Reproduce, character for character, the lines below from the first through the one with "## 🌍 Sobre o Projeto". Leave pictures out.

▼▼▼

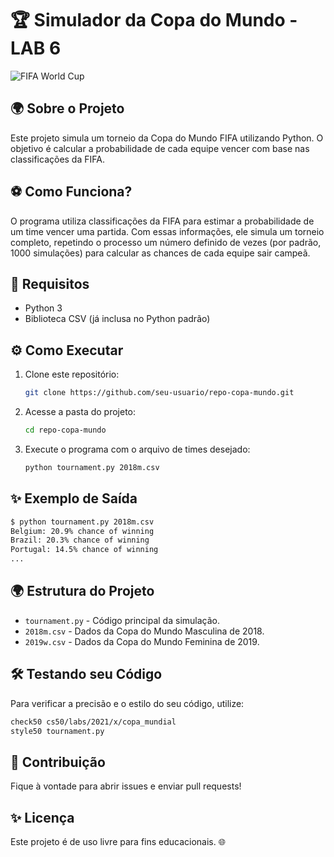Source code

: # 🏆 Simulador da Copa do Mundo - LAB 6

![FIFA World Cup](https://upload.wikimedia.org/wikipedia/en/thumb/b/bf/FIFA_World_Cup_Trophy.svg/800px-FIFA_World_Cup_Trophy.svg.png)

## 🌍 Sobre o Projeto

Este projeto simula um torneio da Copa do Mundo FIFA utilizando Python. O objetivo é calcular a probabilidade de cada equipe vencer com base nas classificações da FIFA.

## ⚽ Como Funciona?

O programa utiliza classificações da FIFA para estimar a probabilidade de um time vencer uma partida. Com essas informações, ele simula um torneio completo, repetindo o processo um número definido de vezes (por padrão, 1000 simulações) para calcular as chances de cada equipe sair campeã.

## 📝 Requisitos

- Python 3
- Biblioteca CSV (já inclusa no Python padrão)

## ⚙️ Como Executar

1. Clone este repositório:
   ```sh
   git clone https://github.com/seu-usuario/repo-copa-mundo.git
   ```
2. Acesse a pasta do projeto:
   ```sh
   cd repo-copa-mundo
   ```
3. Execute o programa com o arquivo de times desejado:
   ```sh
   python tournament.py 2018m.csv
   ```

## ✨ Exemplo de Saída

```sh
$ python tournament.py 2018m.csv
Belgium: 20.9% chance of winning
Brazil: 20.3% chance of winning
Portugal: 14.5% chance of winning
...
```

## 🌍 Estrutura do Projeto

- `tournament.py` - Código principal da simulação.
- `2018m.csv` - Dados da Copa do Mundo Masculina de 2018.
- `2019w.csv` - Dados da Copa do Mundo Feminina de 2019.

## 🛠 Testando seu Código

Para verificar a precisão e o estilo do seu código, utilize:
```sh
check50 cs50/labs/2021/x/copa_mundial
style50 tournament.py
```

## 🌟 Contribuição

Fique à vontade para abrir issues e enviar pull requests!

## ✨ Licença

Este projeto é de uso livre para fins educacionais. 🌐

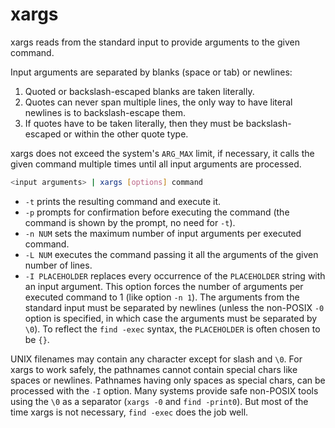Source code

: # xargs

xargs reads from the standard input to provide arguments to the given command. 

Input arguments are separated by blanks (space or tab) or newlines:

1. Quoted or backslash-escaped blanks are taken literally. 
2. Quotes can never span multiple lines, the only way to have literal newlines is to backslash-escape them.
3. If quotes have to be taken literally, then they must be backslash-escaped or within the other quote type.

xargs does not exceed the system's `ARG_MAX` limit, if necessary, it calls the given command multiple times until all input arguments are processed. 

```bash
<input arguments> | xargs [options] command
```

- `-t` prints the resulting command and execute it.
- `-p` prompts for confirmation before executing the command (the command is shown by the prompt, no need for `-t`).
- `-n NUM` sets the maximum number of input arguments per executed command.
- `-L NUM` executes the command passing it all the arguments of the given number of lines.
- `-I PLACEHOLDER` replaces every occurrence of the `PLACEHOLDER` string with an input argument. This option forces the number of arguments per executed command to 1 (like option `-n 1`). The arguments from the standard input must be separated by newlines (unless the non-POSIX `-0` option is specified, in which case the arguments must be separated by `\0`). To reflect the `find -exec` syntax, the `PLACEHOLDER` is often chosen to be `{}`.

UNIX filenames may contain any character except for slash and `\0`. For xargs to work safely, the pathnames cannot contain special chars like spaces or newlines. Pathnames having only spaces as special chars, can be processed with the `-I` option. Many systems provide safe non-POSIX tools using the `\0` as a separator (`xargs -0` and `find -print0`). But most of the time xargs is not necessary, `find -exec` does the job well.
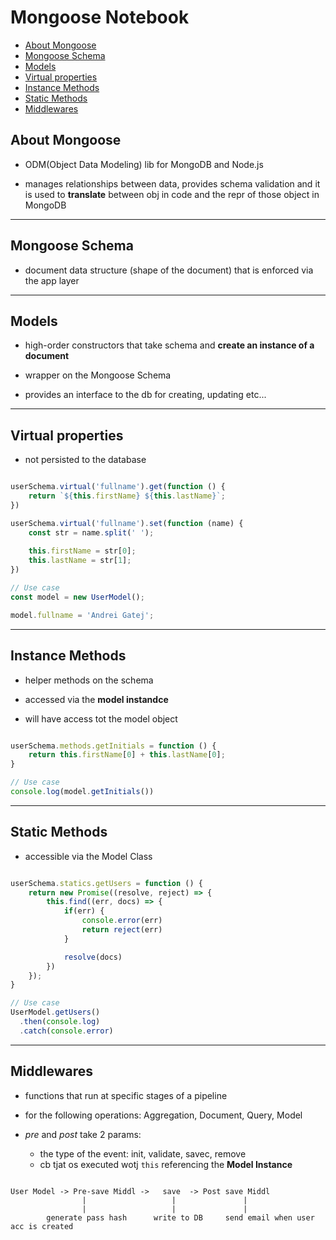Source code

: 
# Mongoose Notebook

- [About Mongoose](#about-mongoose)
- [Mongoose Schema](#mongoose-schema)
- [Models](#models)
- [Virtual properties](#virtual-properties)
- [Instance Methods](#instance-methods)
- [Static Methods](#static-methods)
- [Middlewares](#middlewares)

## About Mongoose

* ODM(Object Data Modeling) lib for MongoDB and Node.js

* manages relationships between data, provides schema validation and it is used to **translate** between obj in code and the repr of those object in MongoDB

---

## Mongoose Schema

* document data structure (shape of the document) that is enforced via the app layer

---

## Models

* high-order constructors that take schema and **create an instance of a document**

* wrapper on the Mongoose Schema

* provides an interface to the db for creating, updating etc...

---

## Virtual properties

- not persisted to the database

```javascript

userSchema.virtual('fullname').get(function () {
    return `${this.firstName} ${this.lastName}`;
})

userSchema.virtual('fullname').set(function (name) {
    const str = name.split(' ');
    
    this.firstName = str[0];
    this.lastName = str[1];
})

// Use case
const model = new UserModel();

model.fullname = 'Andrei Gatej';

```

--- 

## Instance Methods

* helper methods on the schema

* accessed via the **model instandce**

* will have access tot the model object

```javascript

userSchema.methods.getInitials = function () {
    return this.firstName[0] + this.lastName[0];
}

// Use case
console.log(model.getInitials())

```

---

## Static Methods

* accessible via the Model Class

```javascript

userSchema.statics.getUsers = function () {
    return new Promise((resolve, reject) => {
        this.find((err, docs) => {
            if(err) {
                console.error(err)
                return reject(err)
            }

            resolve(docs)
        })
    });
}

// Use case
UserModel.getUsers()
  .then(console.log)
  .catch(console.error)


```

---

## Middlewares 

* functions that run at specific stages of a pipeline

* for the following operations: Aggregation, Document, Query, Model

* *pre* and *post* take 2 params:
    * the type of the event: init, validate, savec, remove
    * cb tjat os executed wotj `this` referencing the **Model Instance**

```

User Model -> Pre-save Middl ->   save  -> Post save Middl
                |                   |               |
                |                   |               |
        generate pass hash      write to DB     send email when user acc is created

```
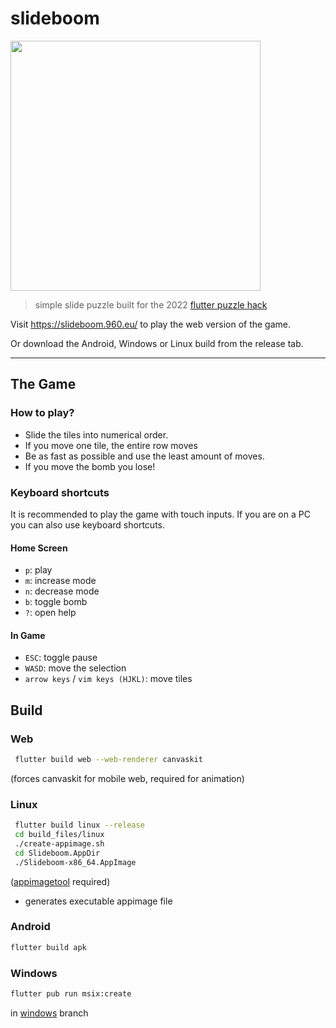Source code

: # slideboom
<img src="https://user-images.githubusercontent.com/45885696/158198859-782f0516-d9f6-43a5-9cf9-95c1b419e246.png" width=400>


> simple slide puzzle built for the 2022 [flutter puzzle hack](https://flutterhack.devpost.com/)

Visit https://slideboom.960.eu/ to play the web version of the game.

Or download the Android, Windows or Linux build from the release tab.

---

## The Game

### How to play?
- Slide the tiles into numerical order.
- If you move one tile, the entire row moves
- Be as fast as possible and use the least amount of moves.
- If you move the bomb you lose!

### Keyboard shortcuts
It is recommended to play the game with touch inputs. If you are on a PC you can also use keyboard shortcuts.

#### Home Screen
- `p`: play
- `m`: increase mode
- `n`: decrease mode
- `b`: toggle bomb
- `?`: open help


#### In Game
- `ESC`: toggle pause
- `WASD`: move the selection
- `arrow keys` / `vim keys (HJKL)`: move tiles

## Build

### Web
```bash
 flutter build web --web-renderer canvaskit
```
(forces canvaskit for mobile web, required for animation)

### Linux
```bash
 flutter build linux --release
 cd build_files/linux
 ./create-appimage.sh
 cd Slideboom.AppDir
 ./Slideboom-x86_64.AppImage
 ```
([appimagetool](https://github.com/AppImage/AppImageKit) required)
- generates executable appimage file

### Android
```bash
flutter build apk
```

### Windows
```bash
flutter pub run msix:create
```
in [windows](https://github.com/joscha0/slideboom/tree/windows) branch

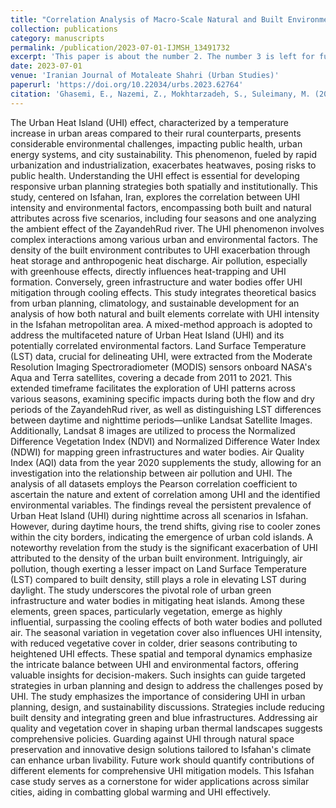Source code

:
 ```yaml
---
title: "Correlation Analysis of Macro-Scale Natural and Built Environment Factors with Urban Heat Islands Intensity: Case Study of Isfahan City (in Persian)"
collection: publications
category: manuscripts
permalink: /publication/2023-07-01-IJMSH_13491732
excerpt: 'This paper is about the number 2. The number 3 is left for future work.'
date: 2023-07-01
venue: 'Iranian Journal of Motaleate Shahri (Urban Studies)'
paperurl: 'https://doi.org/10.22034/urbs.2023.62764'
citation: 'Ghasemi, E., Nazemi, Z., Mokhtarzadeh, S., Suleimany, M. (2023). Correlation Analysis of Macro-Scale Natural and Built Environment Factors with Urban Heat Islands Intensity: Case Study of Isfahan City. Iranian Journal of Motaleate Shahri (Urban Studies).'
---
```


The Urban Heat Island (UHI) effect, characterized by a temperature increase in urban areas compared to their rural counterparts, presents considerable environmental challenges, impacting public health, urban energy systems, and city sustainability. This phenomenon, fueled by rapid urbanization and industrialization, exacerbates heatwaves, posing risks to public health. Understanding the UHI effect is essential for developing responsive urban planning strategies both spatially and institutionally. This study, centered on Isfahan, Iran, explores the correlation between UHI intensity and environmental factors, encompassing both built and natural attributes across five scenarios, including four seasons and one analyzing the ambient effect of the ZayandehRud river.
The UHI phenomenon involves complex interactions among various urban and environmental factors. The density of the built environment contributes to UHI exacerbation through heat storage and anthropogenic heat discharge. Air pollution, especially with greenhouse effects, directly influences heat-trapping and UHI formation. Conversely, green infrastructure and water bodies offer UHI mitigation through cooling effects. This study integrates theoretical basics from urban planning, climatology, and sustainable development for an analysis of how both natural and built elements correlate with UHI intensity in the Isfahan metropolitan area. 
A mixed-method approach is adopted to address the multifaceted nature of Urban Heat Island (UHI) and its potentially correlated environmental factors. Land Surface Temperature (LST) data, crucial for delineating UHI, were extracted from the Moderate Resolution Imaging Spectroradiometer (MODIS) sensors onboard NASA's Aqua and Terra satellites, covering a decade from 2011 to 2021. This extended timeframe facilitates the exploration of UHI patterns across various seasons, examining specific impacts during both the flow and dry periods of the ZayandehRud river, as well as distinguishing LST differences between daytime and nighttime periods—unlike Landsat Satellite Images. Additionally, Landsat 8 images are utilized to process the Normalized Difference Vegetation Index (NDVI) and Normalized Difference Water Index (NDWI) for mapping green infrastructures and water bodies. Air Quality Index (AQI) data from the year 2020 supplements the study, allowing for an investigation into the relationship between air pollution and UHI. The analysis of all datasets employs the Pearson correlation coefficient to ascertain the nature and extent of correlation among UHI and the identified environmental variables.
The findings reveal the persistent prevalence of Urban Heat Island (UHI) during nighttime across all scenarios in Isfahan. However, during daytime hours, the trend shifts, giving rise to cooler zones within the city borders, indicating the emergence of urban cold islands. A noteworthy revelation from the study is the significant exacerbation of UHI attributed to the density of the urban built environment. Intriguingly, air pollution, though exerting a lesser impact on Land Surface Temperature (LST) compared to built density, still plays a role in elevating LST during daylight.
The study underscores the pivotal role of urban green infrastructure and water bodies in mitigating heat islands. Among these elements, green spaces, particularly vegetation, emerge as highly influential, surpassing the cooling effects of both water bodies and polluted air. The seasonal variation in vegetation cover also influences UHI intensity, with reduced vegetative cover in colder, drier seasons contributing to heightened UHI effects. These spatial and temporal dynamics emphasize the intricate balance between UHI and environmental factors, offering valuable insights for decision-makers. Such insights can guide targeted strategies in urban planning and design to address the challenges posed by UHI.
The study emphasizes the importance of considering UHI in urban planning, design, and sustainability discussions. Strategies include reducing built density and integrating green and blue infrastructures. Addressing air quality and vegetation cover in shaping urban thermal landscapes suggests comprehensive policies. Guarding against UHI through natural space preservation and innovative design solutions tailored to Isfahan's climate can enhance urban livability. Future work should quantify contributions of different elements for comprehensive UHI mitigation models. This Isfahan case study serves as a cornerstone for wider applications across similar cities, aiding in combatting global warming and UHI effectively.
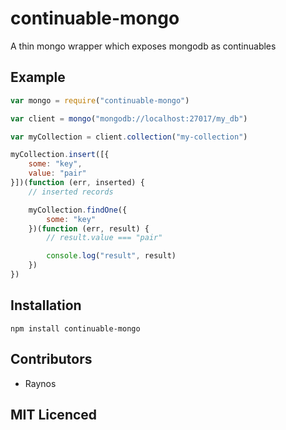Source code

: # continuable-mongo

<!-- [![build status][1]][2] [![dependency status][3]][4]

[![browser support][5]][6] -->

A thin mongo wrapper which exposes mongodb as continuables

## Example

```js
var mongo = require("continuable-mongo")

var client = mongo("mongodb://localhost:27017/my_db")

var myCollection = client.collection("my-collection")

myCollection.insert([{
    some: "key",
    value: "pair"
}])(function (err, inserted) {
    // inserted records

    myCollection.findOne({
        some: "key"
    })(function (err, result) {
        // result.value === "pair"

        console.log("result", result)
    })
})
```

## Installation

`npm install continuable-mongo`

## Contributors

 - Raynos

## MIT Licenced

  [1]: https://secure.travis-ci.org/Colingo/continuable-mongo.png
  [2]: http://travis-ci.org/Colingo/continuable-mongo
  [3]: https://david-dm.org/Colingo/continuable-mongo/status.png
  [4]: https://david-dm.org/Colingo/continuable-mongo
  [5]: https://ci.testling.com/Colingo/continuable-mongo.png
  [6]: https://ci.testling.com/Colingo/continuable-mongo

▲▲▲

## Response:
Source code

: # 🏆 Simulador da Copa do Mundo - LAB 6

![FIFA World Cup](https://upload.wikimedia.org/wikipedia/en/thumb/b/bf/FIFA_World_Cup_Trophy.svg/800px-FIFA_World_Cup_Trophy.svg.png)

## 🌍 Sobre o Projeto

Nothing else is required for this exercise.